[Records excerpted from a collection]
##############################
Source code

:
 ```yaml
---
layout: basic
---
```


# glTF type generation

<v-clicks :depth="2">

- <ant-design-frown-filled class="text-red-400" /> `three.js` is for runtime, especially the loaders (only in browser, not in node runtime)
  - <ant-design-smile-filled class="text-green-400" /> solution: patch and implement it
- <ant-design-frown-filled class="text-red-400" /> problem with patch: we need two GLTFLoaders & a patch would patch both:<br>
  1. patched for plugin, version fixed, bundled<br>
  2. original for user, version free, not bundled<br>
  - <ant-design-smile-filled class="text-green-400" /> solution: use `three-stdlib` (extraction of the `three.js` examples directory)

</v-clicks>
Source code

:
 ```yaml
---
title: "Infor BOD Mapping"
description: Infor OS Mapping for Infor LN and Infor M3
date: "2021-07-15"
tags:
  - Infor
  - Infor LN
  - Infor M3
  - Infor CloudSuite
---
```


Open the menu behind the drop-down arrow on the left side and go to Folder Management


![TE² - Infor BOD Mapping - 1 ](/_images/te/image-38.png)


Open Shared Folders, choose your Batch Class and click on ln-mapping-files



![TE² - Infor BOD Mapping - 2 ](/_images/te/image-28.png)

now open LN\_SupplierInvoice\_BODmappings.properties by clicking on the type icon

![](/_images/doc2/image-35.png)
##############################
» **TO DO**: Each record above is to be reproduced verbatim.

» **FINISHED EXERCISE**:
Source code

:
 ```yaml
---
layout: basic
---
```


# glTF type generation

<v-clicks :depth="2">

- <ant-design-frown-filled class="text-red-400" /> `three.js` is for runtime, especially the loaders (only in browser, not in node runtime)
  - <ant-design-smile-filled class="text-green-400" /> solution: patch and implement it
- <ant-design-frown-filled class="text-red-400" /> problem with patch: we need two GLTFLoaders & a patch would patch both:<br>
  1. patched for plugin, version fixed, bundled<br>
  2. original for user, version free, not bundled<br>
  - <ant-design-smile-filled class="text-green-400" /> solution: use `three-stdlib` (extraction of the `three.js` examples directory)

</v-clicks>
Source code

:
 ```yaml
---
title: "Infor BOD Mapping"
description: Infor OS Mapping for Infor LN and Infor M3
date: "2021-07-15"
tags:
  - Infor
  - Infor LN
  - Infor M3
  - Infor CloudSuite
---
```


Open the menu behind the drop-down arrow on the left side and go to Folder Management


![TE² - Infor BOD Mapping - 1 ](/_images/te/image-38.png)


Open Shared Folders, choose your Batch Class and click on ln-mapping-files



![TE² - Infor BOD Mapping - 2 ](/_images/te/image-28.png)

now open LN\_SupplierInvoice\_BODmappings.properties by clicking on the type icon

![](/_images/doc2/image-35.png)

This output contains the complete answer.